Me Roshi Badhain devait particulièrement formuler des appréciations concernant le nouveau système de “case management” instauré par la Cour suprême dans le cadre des procès Madhewoo et Jugnauth, en établissant un calendrier à l’avance, et la manière dont le procès sera géré afin que l’affaire soit « disposed » de manière prompte et efficace. Les avocats du Parquet n’ayant pas prévu de plaidoirie, ils ont toutefois tenu à réfuter les arguments de la partie adverse. La Parliamentary Counsel a ainsi rétorqué que l’extraction de données « n’est pas un exercice de search », comme l’entend le plaignant. « We’re talking about data », a-t-elle fait valoir. Elle a répliqué également qu’il n’y avait aucune entorse à la section 9 de la Constitution. « Nous prélevons seulement des empreintes, qui sont ensuite converties en données/informations », a-t-elle précisé.
Par ailleurs, la date butoir pour l’enregistrement en vue d’obtenir la nouvelle carte d’identité dans les centres de conversion a été repoussée au 30 septembre. Un communiqué de presse émanant du bureau du Premier ministre a en effet indiqué que la date de validité de l’ancienne carte, qui était du 15 septembre 2014, a été entendue au 30 septembre de cette année, et ce après que la Cour ait fixé le procès de Madhewoo au 1er septembre prochain.
Compte tenu de la situation, le gouvernement a décidé d’étendre la période de conversion pour la nouvelle carte jusqu’au 30 septembre et, de ce fait, les centres de conversion opérant à travers l’île resteront opérationnels jusqu’à cette date.

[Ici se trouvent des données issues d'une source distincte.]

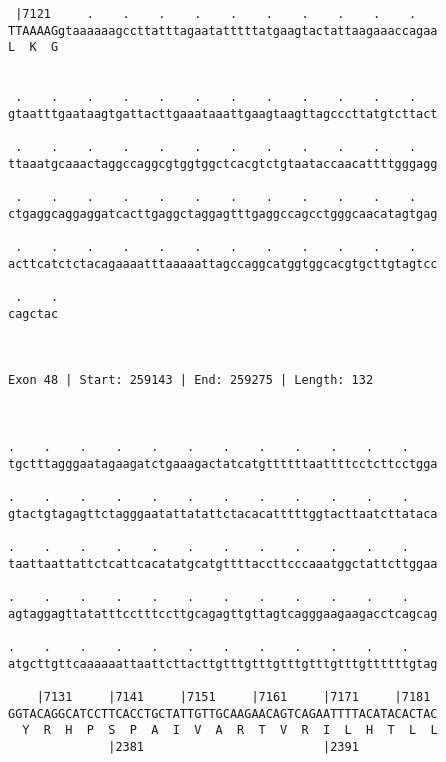 \documentclass{article}
\begin{document}
\begin{Verbatim}
 |7121     .    .    .    .    .    .    .    .    .    .   
TTAAAAGgtaaaaaagccttatttagaatatttttatgaagtactattaagaaaccagaa
L  K  G                                                     
                                                            
  
 .    .    .    .    .    .    .    .    .    .    .    .   
gtaatttgaataagtgattacttgaaataaattgaagtaagttagcccttatgtcttact
                                                            
 .    .    .    .    .    .    .    .    .    .    .    .   
ttaaatgcaaactaggccaggcgtggtggctcacgtctgtaataccaacattttgggagg
                                                            
 .    .    .    .    .    .    .    .    .    .    .    .   
ctgaggcaggaggatcacttgaggctaggagtttgaggccagcctgggcaacatagtgag
                                                            
 .    .    .    .    .    .    .    .    .    .    .    .   
acttcatctctacagaaaatttaaaaattagccaggcatggtggcacgtgcttgtagtcc
                                                            
 .    .
cagctac
       
       
 
Exon 48 | Start: 259143 | End: 259275 | Length: 132



.    .    .    .    .    .    .    .    .    .    .    .    
tgctttagggaatagaagatctgaaagactatcatgttttttaattttcctcttcctgga
                                                            
.    .    .    .    .    .    .    .    .    .    .    .    
gtactgtagagttctagggaatattatattctacacatttttggtacttaatcttataca
                                                            
.    .    .    .    .    .    .    .    .    .    .    .    
taattaattattctcattcacatatgcatgttttaccttcccaaatggctattcttggaa
                                                            
.    .    .    .    .    .    .    .    .    .    .    .    
agtaggagttatatttcctttccttgcagagttgttagtcagggaagaagacctcagcag
                                                            
.    .    .    .    .    .    .    .    .    .    .    .    
atgcttgttcaaaaaattaattcttacttgtttgtttgtttgtttgtttgttttttgtag
                                                            
    |7131     |7141     |7151     |7161     |7171     |7181 
GGTACAGGCATCCTTCACCTGCTATTGTTGCAAGAACAGTCAGAATTTTACATACACTAC
  Y  R  H  P  S  P  A  I  V  A  R  T  V  R  I  L  H  T  L  L
              |2381                         |2391           
  

\end{Verbatim}
\end{document}
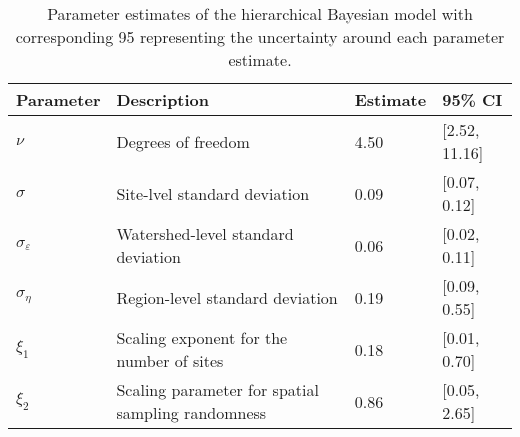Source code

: \begin{table}[ht]
\centering
\caption{Parameter estimates of the hierarchical Bayesian model 
             with corresponding 95%
             representing the uncertainty around each parameter estimate.
             \label{tab:parms-est}} 
\begingroup\small
\begin{tabularx}{\textwidth}{llll}
  \hline
Parameter & Description & Estimate & 95\% CI \\ 
  \hline
$\nu$ & Degrees of freedom & 4.50 & [2.52, 11.16] \\ 
  $\sigma$ & Site-lvel standard deviation & 0.09 & [0.07, 0.12] \\ 
  $\sigma_{\varepsilon}$ & Watershed-level standard deviation & 0.06 & [0.02, 0.11] \\ 
  $\sigma_{\eta}$ & Region-level standard deviation & 0.19 & [0.09, 0.55] \\ 
  $\xi_{1}$ & Scaling exponent for the number of sites & 0.18 & [0.01, 0.70] \\ 
  $\xi_{2}$ & Scaling parameter for spatial sampling randomness & 0.86 & [0.05, 2.65] \\ 
   \hline
\end{tabularx}
\endgroup
\end{table}
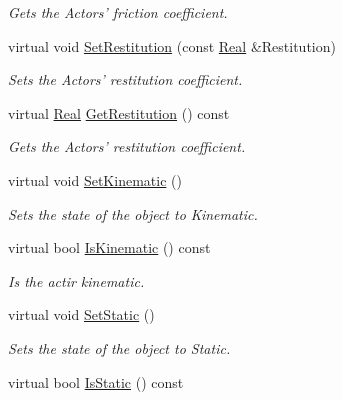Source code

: \begin{DoxyCompactItemize}
\begin{DoxyCompactList}\small\item\em Gets the Actors' friction coefficient. \item\end{DoxyCompactList}\item 
virtual void \hyperlink{classphys_1_1ActorBasePhysicsSettings_ab379008b313aeeecfe82f641ce8b6305}{SetRestitution} (const \hyperlink{namespacephys_af7eb897198d265b8e868f45240230d5f}{Real} \&Restitution)
\begin{DoxyCompactList}\small\item\em Sets the Actors' restitution coefficient. \item\end{DoxyCompactList}\item 
virtual \hyperlink{namespacephys_af7eb897198d265b8e868f45240230d5f}{Real} \hyperlink{classphys_1_1ActorBasePhysicsSettings_a937e66bb0293c4162fae48d9e37196f4}{GetRestitution} () const 
\begin{DoxyCompactList}\small\item\em Gets the Actors' restitution coefficient. \item\end{DoxyCompactList}\item 
virtual void \hyperlink{classphys_1_1ActorBasePhysicsSettings_a3e2a58dbbe32fd193f80821e8dd6e7f5}{SetKinematic} ()
\begin{DoxyCompactList}\small\item\em Sets the state of the object to Kinematic. \item\end{DoxyCompactList}\item 
virtual bool \hyperlink{classphys_1_1ActorBasePhysicsSettings_a8128bcfc407909a57026eb38812b1d1d}{IsKinematic} () const 
\begin{DoxyCompactList}\small\item\em Is the actir kinematic. \item\end{DoxyCompactList}\item 
virtual void \hyperlink{classphys_1_1ActorBasePhysicsSettings_a20addfbc6cdfdc7d6f7847a8695f1172}{SetStatic} ()
\begin{DoxyCompactList}\small\item\em Sets the state of the object to Static. \item\end{DoxyCompactList}\item 
virtual bool \hyperlink{classphys_1_1ActorBasePhysicsSettings_a68c32cbe7329e138c5ea11c5b098483f}{IsStatic} () const 

\end{DoxyCompactItemize}
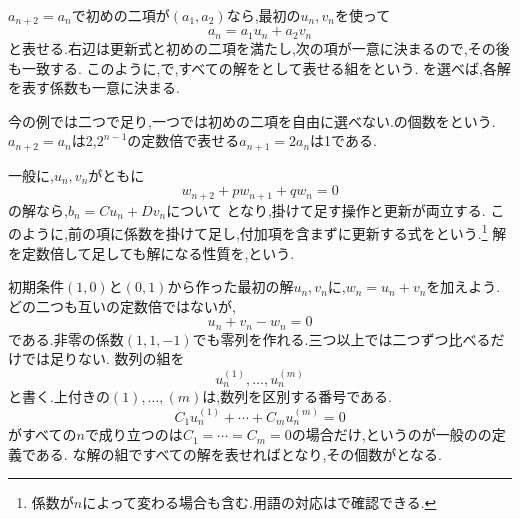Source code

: $a_{n+2}=a_n$で初めの二項が$(a_1,a_2)$なら,最初の$u_n,v_n$を使って
\[
  a_n=a_1u_n+a_2v_n
\]
と表せる.右辺は更新式と初めの二項を満たし,次の項が一意に決まるので,その後も一致する.
このように,で,すべての解をとして表せる組を\textbf{}という.
を選べば,各解を表す係数も一意に決まる.

今の例では二つで足り,一つでは初めの二項を自由に選べない.の個数を\textbf{}という.
$a_{n+2}=a_n$は2,$2^{n-1}$の定数倍で表せる$a_{n+1}=2a_n$は1である.

一般に,$u_n,v_n$がともに
\[
  w_{n+2}+pw_{n+1}+qw_n=0
\]
の解なら,$b_n=Cu_n+Dv_n$について
\BookMathLayout{\[
    \begin{aligned}
      b_{n+2}+pb_{n+1}+qb_n
      &=C(u_{n+2}+pu_{n+1}+qu_n)\\
      &\quad+D(v_{n+2}+pv_{n+1}+qv_n)\\
      &=0
    \end{aligned}
  \]}{\[
    \begin{aligned}
      b_{n+2}+pb_{n+1}+qb_n\\
      {}=C(u_{n+2}+pu_{n+1}+qu_n)\\
      \quad+D(v_{n+2}+pv_{n+1}+qv_n)\\
      {}=0
    \end{aligned}
  \]}
となり,掛けて足す操作と更新が両立する.
このように,前の項に係数を掛けて足し,付加項を含まずに更新する式をという.\footnote{係数が$n$によって変わる場合も含む.用語の対応はで確認できる.}
解を定数倍して足しても解になる性質を,\textbf{}という.

初期条件$(1,0)$と$(0,1)$から作った最初の解$u_n,v_n$に,$w_n=u_n+v_n$を加えよう.
どの二つも互いの定数倍ではないが,
\[
  u_n+v_n-w_n=0
\]
である.非零の係数$(1,1,-1)$でも零列を作れる.三つ以上では二つずつ比べるだけでは足りない.
数列の組を
\[
  u^{(1)}_n,\ldots,u^{(m)}_n
\]
と書く.上付きの$(1),\ldots,(m)$は,数列を区別する番号である.
\[
  C_1u^{(1)}_n+\cdots+C_mu^{(m)}_n=0
\]
がすべての$n$で成り立つのは$C_1=\cdots=C_m=0$の場合だけ,というのが一般のの定義である.
\mbox{}な解の組ですべての解を表せればとなり,その個数がとなる.


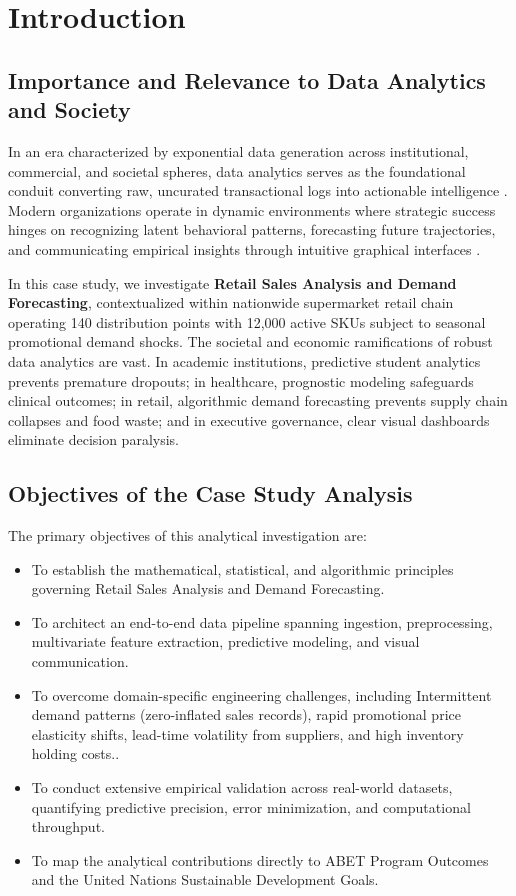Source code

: \section{Introduction}

\subsection{Importance and Relevance to Data Analytics and Society}
In an era characterized by exponential data generation across institutional, commercial, and societal spheres, data analytics serves as the foundational conduit converting raw, uncurated transactional logs into actionable intelligence \cite{provost2013data}. Modern organizations operate in dynamic environments where strategic success hinges on recognizing latent behavioral patterns, forecasting future trajectories, and communicating empirical insights through intuitive graphical interfaces \cite{han2011data}.

In this case study, we investigate \textbf{Retail Sales Analysis and Demand Forecasting}, contextualized within nationwide supermarket retail chain operating 140 distribution points with 12,000 active SKUs subject to seasonal promotional demand shocks. The societal and economic ramifications of robust data analytics are vast. In academic institutions, predictive student analytics prevents premature dropouts; in healthcare, prognostic modeling safeguards clinical outcomes; in retail, algorithmic demand forecasting prevents supply chain collapses and food waste; and in executive governance, clear visual dashboards eliminate decision paralysis.

\subsection{Objectives of the Case Study Analysis}
The primary objectives of this analytical investigation are:
\begin{itemize}
  \item To establish the mathematical, statistical, and algorithmic principles governing Retail Sales Analysis and Demand Forecasting.
  \item To architect an end-to-end data pipeline spanning ingestion, preprocessing, multivariate feature extraction, predictive modeling, and visual communication.
  \item To overcome domain-specific engineering challenges, including Intermittent demand patterns (zero-inflated sales records), rapid promotional price elasticity shifts, lead-time volatility from suppliers, and high inventory holding costs..
  \item To conduct extensive empirical validation across real-world datasets, quantifying predictive precision, error minimization, and computational throughput.
  \item To map the analytical contributions directly to ABET Program Outcomes and the United Nations Sustainable Development Goals.
\end{itemize}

Cette décision avait déjà été communiquée lors de la première partie de l’audience d’hier par la Parliamentary Counsel, Me Aruna Narain-Ramloll, qui a informé de cette disposition prise par l’État, bien que la date pour l’extension du délai n’avait alors pas encore été fixée.
Mention est par ailleurs faites dans ce communiqué du bureau du Premier ministre que plus de 732 000 personnes se sont déjà enregistrées dans les centres de conversion à travers l’île pour obtenir leur nouvelle carte d’identité.